- Source data -
BEGIN
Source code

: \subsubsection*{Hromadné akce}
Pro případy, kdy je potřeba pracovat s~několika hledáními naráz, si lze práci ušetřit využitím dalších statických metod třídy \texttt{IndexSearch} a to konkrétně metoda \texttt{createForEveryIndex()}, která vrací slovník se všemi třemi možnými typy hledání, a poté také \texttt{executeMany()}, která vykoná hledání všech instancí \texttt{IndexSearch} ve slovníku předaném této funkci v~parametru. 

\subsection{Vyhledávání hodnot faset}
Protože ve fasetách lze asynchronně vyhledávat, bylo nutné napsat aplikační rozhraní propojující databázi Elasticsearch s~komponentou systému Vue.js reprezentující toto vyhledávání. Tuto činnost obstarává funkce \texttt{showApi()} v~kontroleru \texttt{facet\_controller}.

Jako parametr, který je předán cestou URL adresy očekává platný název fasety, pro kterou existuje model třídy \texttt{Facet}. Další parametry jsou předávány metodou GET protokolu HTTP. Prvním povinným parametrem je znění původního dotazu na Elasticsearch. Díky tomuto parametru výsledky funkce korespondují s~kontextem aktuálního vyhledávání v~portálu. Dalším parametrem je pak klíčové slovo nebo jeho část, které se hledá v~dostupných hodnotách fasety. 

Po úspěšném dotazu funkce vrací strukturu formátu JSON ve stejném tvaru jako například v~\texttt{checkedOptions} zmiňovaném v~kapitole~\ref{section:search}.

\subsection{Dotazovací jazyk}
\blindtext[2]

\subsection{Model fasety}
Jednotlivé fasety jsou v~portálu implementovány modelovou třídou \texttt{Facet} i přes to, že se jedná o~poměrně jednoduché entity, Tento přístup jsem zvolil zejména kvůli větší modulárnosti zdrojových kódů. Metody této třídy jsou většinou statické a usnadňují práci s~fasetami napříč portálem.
END
- Assignment -
Could you retype all of the entries, leaving every character unchanged?

- Task answer -
Source code

: \subsubsection*{Hromadné akce}
Pro případy, kdy je potřeba pracovat s~několika hledáními naráz, si lze práci ušetřit využitím dalších statických metod třídy \texttt{IndexSearch} a to konkrétně metoda \texttt{createForEveryIndex()}, která vrací slovník se všemi třemi možnými typy hledání, a poté také \texttt{executeMany()}, která vykoná hledání všech instancí \texttt{IndexSearch} ve slovníku předaném této funkci v~parametru. 

\subsection{Vyhledávání hodnot faset}
Protože ve fasetách lze asynchronně vyhledávat, bylo nutné napsat aplikační rozhraní propojující databázi Elasticsearch s~komponentou systému Vue.js reprezentující toto vyhledávání. Tuto činnost obstarává funkce \texttt{showApi()} v~kontroleru \texttt{facet\_controller}.

Jako parametr, který je předán cestou URL adresy očekává platný název fasety, pro kterou existuje model třídy \texttt{Facet}. Další parametry jsou předávány metodou GET protokolu HTTP. Prvním povinným parametrem je znění původního dotazu na Elasticsearch. Díky tomuto parametru výsledky funkce korespondují s~kontextem aktuálního vyhledávání v~portálu. Dalším parametrem je pak klíčové slovo nebo jeho část, které se hledá v~dostupných hodnotách fasety. 

Po úspěšném dotazu funkce vrací strukturu formátu JSON ve stejném tvaru jako například v~\texttt{checkedOptions} zmiňovaném v~kapitole~\ref{section:search}.

\subsection{Dotazovací jazyk}
\blindtext[2]

\subsection{Model fasety}
Jednotlivé fasety jsou v~portálu implementovány modelovou třídou \texttt{Facet} i přes to, že se jedná o~poměrně jednoduché entity, Tento přístup jsem zvolil zejména kvůli větší modulárnosti zdrojových kódů. Metody této třídy jsou většinou statické a usnadňují práci s~fasetami napříč portálem.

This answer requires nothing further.